The Fat Boys did break up. Prince Markie Dee left the group in the early ’90s, going solo and becoming a writer and producer for Uptown Records. Markie’s 1993 single “Swing My Way (Typical Reasons)” made it to #64 on the pop charts, and he co-wrote and co-produced Mary J. Blige’s 1992 breakout hit “Real Love,” an absolutely perfect song. Later on, Markie remixed Mariah Carey and Destiny’s Child and became a radio host. He also did a few Fat Boys reunions with Kool Rock-Ski over the years. He was always around.

Now that rap is the dominant form of pop music on the planet, it’s hard to even conceive of an era when a rap group would’ve needed to be as broad and silly as the Fat Boys to get over. The Fat Boys made it into the ’80s mainstream through mercenary hucksterism, buffoonish comedy, and flagrant hit-chasing. Rappers don’t have to do that stuff anymore. But if a group like the Fat Boys hadn’t been willing to go all-out for attention like that, then maybe rap wouldn’t be the cultural force that it is today.

FURIOUS FIVE

1. Drakeo The Ruler – “Long Live The Greatest”
Drakeo sounds emotionally torn up on this, his salute to his late collaborator Ketchy The Great. As sad as he is, though, he can’t stop flexing on people.

2. J.I.D – “Skegee”
With socially conscious, historically minded rap music, the trick is always to avoid sounding preachy. On this one, J.I.D sidesteps all those concerns with pure effortless float. He’s precise and thoughtful, but he sounds like he’s lighter than air. “Skegee” is a song about a great historical evil, and yet it’s still fun to listen to. I don’t know how anyone can pull off something like that, but J.I.D did it.

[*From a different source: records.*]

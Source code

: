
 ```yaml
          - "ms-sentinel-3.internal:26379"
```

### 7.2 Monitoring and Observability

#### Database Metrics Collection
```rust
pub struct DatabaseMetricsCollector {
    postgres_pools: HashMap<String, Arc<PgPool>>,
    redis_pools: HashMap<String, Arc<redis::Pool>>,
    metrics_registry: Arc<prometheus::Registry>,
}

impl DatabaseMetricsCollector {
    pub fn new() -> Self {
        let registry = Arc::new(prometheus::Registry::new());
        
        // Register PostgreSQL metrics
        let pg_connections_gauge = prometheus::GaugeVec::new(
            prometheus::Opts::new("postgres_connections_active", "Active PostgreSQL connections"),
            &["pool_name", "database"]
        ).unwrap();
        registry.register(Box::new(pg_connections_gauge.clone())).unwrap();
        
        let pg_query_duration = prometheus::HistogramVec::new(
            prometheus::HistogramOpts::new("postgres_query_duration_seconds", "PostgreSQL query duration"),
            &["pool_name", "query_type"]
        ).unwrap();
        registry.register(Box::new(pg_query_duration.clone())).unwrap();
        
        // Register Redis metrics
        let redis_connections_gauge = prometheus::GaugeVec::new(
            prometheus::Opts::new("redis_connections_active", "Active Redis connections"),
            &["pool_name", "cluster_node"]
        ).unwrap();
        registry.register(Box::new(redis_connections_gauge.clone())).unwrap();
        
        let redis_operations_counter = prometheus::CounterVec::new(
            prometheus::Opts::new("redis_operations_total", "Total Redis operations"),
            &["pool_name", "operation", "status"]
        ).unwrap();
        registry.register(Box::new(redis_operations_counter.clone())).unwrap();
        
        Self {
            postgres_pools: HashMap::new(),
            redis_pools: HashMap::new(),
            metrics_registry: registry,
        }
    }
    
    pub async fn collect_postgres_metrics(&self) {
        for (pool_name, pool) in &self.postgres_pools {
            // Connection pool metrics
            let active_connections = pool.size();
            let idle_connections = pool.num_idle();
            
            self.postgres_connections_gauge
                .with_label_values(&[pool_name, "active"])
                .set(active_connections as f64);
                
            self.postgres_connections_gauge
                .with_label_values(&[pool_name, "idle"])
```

3. Bfb Da Packman – “Honey Pack (Remix)” (Feat. Lil Yachty & DDG)
Packman is the closest thing we have to a present-day Fat Boys, and his lyrics are a sign of how self-deprecating humor has evolved: “Young crack baby, put me in a jar and rock me up/ Rod Wave won’t let me buy a feature/ Damn, am I hot enough?” I may have actually spit out whatever I was drinking at Yachty’s “giving out medium-sized rich dick” line.

4. BabyTron & TrDee – “Scam Fiesta”
BabyTron has been enjoyably ridiculous on everything for a while now. On this one, TrDee has come even more enjoyably ridiculous. Also, they’ve apparently taken the word “ShittyBoyz” out of their names. They’re ready for the big-time now.

5. Young Dolph & Key Glock – “Case Closed”
Imagine hearing a beat with this many weird little details and responding with the kind of graceful, unflappable confidence that Dolph and Key Glock bring to this. What must that be like?